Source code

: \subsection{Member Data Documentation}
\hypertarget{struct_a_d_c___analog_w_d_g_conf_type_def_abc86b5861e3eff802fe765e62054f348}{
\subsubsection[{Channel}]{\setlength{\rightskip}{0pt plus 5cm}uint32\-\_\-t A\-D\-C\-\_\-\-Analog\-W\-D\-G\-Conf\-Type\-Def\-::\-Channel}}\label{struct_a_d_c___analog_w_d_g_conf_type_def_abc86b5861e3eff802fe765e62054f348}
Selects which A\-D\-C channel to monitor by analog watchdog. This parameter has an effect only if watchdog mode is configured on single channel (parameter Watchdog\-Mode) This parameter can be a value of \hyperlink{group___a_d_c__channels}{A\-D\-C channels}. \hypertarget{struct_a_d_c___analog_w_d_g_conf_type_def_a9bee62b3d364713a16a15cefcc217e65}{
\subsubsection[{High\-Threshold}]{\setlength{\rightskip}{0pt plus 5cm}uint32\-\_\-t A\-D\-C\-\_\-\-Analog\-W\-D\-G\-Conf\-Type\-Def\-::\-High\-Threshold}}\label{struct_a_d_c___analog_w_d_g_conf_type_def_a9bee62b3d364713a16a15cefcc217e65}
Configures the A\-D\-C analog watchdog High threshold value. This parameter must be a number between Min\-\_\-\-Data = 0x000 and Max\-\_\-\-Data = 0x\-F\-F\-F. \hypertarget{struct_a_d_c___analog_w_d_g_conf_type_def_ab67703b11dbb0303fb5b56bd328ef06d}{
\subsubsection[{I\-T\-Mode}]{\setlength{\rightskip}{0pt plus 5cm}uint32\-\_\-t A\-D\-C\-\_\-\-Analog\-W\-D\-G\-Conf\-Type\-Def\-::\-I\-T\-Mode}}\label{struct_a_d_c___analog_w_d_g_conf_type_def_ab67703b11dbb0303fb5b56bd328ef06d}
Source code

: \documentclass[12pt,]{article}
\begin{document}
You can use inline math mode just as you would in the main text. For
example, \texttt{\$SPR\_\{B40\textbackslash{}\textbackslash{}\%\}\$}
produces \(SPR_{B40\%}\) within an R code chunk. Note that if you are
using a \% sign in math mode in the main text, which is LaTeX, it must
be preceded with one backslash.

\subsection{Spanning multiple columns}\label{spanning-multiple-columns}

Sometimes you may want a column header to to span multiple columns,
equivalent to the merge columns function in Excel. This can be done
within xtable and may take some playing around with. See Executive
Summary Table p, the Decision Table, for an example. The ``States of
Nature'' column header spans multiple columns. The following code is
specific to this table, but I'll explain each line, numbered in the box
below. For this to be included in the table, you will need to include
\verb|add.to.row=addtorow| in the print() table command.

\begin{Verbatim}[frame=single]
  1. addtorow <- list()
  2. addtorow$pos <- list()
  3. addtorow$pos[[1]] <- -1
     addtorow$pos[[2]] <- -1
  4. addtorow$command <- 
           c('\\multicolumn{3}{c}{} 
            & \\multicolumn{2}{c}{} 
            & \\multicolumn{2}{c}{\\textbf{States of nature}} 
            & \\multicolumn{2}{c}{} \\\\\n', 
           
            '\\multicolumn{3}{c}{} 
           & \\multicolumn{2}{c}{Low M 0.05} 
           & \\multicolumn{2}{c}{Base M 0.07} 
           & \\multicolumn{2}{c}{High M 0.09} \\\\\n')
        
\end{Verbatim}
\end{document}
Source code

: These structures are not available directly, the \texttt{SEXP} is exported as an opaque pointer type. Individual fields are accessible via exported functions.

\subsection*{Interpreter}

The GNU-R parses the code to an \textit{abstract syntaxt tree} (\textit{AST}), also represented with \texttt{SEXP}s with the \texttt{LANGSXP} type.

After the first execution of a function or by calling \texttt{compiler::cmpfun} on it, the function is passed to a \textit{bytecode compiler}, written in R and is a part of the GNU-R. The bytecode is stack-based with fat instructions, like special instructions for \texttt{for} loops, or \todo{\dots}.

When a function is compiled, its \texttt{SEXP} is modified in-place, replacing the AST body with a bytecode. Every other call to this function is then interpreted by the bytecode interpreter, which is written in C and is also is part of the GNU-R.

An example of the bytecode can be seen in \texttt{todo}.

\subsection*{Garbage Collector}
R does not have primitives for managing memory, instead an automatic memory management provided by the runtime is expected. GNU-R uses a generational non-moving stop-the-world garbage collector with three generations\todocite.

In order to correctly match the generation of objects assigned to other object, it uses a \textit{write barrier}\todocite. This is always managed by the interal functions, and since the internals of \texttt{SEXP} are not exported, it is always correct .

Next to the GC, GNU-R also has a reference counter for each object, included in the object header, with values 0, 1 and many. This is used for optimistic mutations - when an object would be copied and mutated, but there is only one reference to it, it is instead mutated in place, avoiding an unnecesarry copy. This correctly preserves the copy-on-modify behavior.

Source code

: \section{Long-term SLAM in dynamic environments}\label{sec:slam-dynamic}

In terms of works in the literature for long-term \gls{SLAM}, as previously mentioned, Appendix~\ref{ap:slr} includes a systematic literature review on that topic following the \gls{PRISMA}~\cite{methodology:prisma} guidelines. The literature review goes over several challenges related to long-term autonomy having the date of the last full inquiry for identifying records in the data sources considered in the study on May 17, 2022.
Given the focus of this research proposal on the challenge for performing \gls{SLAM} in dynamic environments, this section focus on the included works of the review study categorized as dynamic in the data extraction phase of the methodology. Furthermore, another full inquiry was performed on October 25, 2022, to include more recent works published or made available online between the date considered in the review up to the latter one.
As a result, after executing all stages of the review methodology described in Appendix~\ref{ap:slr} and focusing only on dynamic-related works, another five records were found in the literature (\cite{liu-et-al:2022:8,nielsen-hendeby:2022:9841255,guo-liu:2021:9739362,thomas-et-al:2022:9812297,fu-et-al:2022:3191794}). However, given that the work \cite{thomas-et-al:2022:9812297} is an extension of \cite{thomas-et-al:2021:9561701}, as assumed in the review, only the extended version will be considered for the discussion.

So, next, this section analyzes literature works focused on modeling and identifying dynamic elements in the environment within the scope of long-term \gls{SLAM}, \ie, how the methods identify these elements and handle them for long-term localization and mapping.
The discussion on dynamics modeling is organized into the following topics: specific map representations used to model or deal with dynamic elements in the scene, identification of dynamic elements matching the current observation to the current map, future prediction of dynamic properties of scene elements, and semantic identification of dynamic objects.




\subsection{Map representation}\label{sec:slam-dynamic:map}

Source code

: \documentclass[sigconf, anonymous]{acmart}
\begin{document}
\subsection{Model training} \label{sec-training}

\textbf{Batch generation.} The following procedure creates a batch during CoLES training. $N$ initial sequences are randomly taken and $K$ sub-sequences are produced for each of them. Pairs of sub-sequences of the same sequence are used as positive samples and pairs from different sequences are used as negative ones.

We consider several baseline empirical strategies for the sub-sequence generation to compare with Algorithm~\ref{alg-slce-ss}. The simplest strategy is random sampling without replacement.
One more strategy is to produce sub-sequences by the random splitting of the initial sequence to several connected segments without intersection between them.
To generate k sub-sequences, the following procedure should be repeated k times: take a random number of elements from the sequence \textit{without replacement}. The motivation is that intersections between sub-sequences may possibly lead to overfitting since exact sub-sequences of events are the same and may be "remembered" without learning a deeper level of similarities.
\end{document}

⁂

**WHAT IS EXPECTED:** All lines of the material that contain the word "setlength" should be listed.

**REPLY:**
\subsubsection[{Channel}]{\setlength{\rightskip}{0pt plus 5cm}uint32\-\_\-t A\-D\-C\-\_\-\-Analog\-W\-D\-G\-Conf\-Type\-Def\-::\-Channel}}\label{struct_a_d_c___analog_w_d_g_conf_type_def_abc86b5861e3eff802fe765e62054f348}
\subsubsection[{High\-Threshold}]{\setlength{\rightskip}{0pt plus 5cm}uint32\-\_\-t A\-D\-C\-\_\-\-Analog\-W\-D\-G\-Conf\-Type\-Def\-::\-High\-Threshold}}\label{struct_a_d_c___analog_w_d_g_conf_type_def_a9bee62b3d364713a16a15cefcc217e65}
\subsubsection[{I\-T\-Mode}]{\setlength{\rightskip}{0pt plus 5cm}uint32\-\_\-t A\-D\-C\-\_\-\-Analog\-W\-D\-G\-Conf\-Type\-Def\-::\-I\-T\-Mode}}\label{struct_a_d_c___analog_w_d_g_conf_type_def_ab67703b11dbb0303fb5b56bd328ef06d}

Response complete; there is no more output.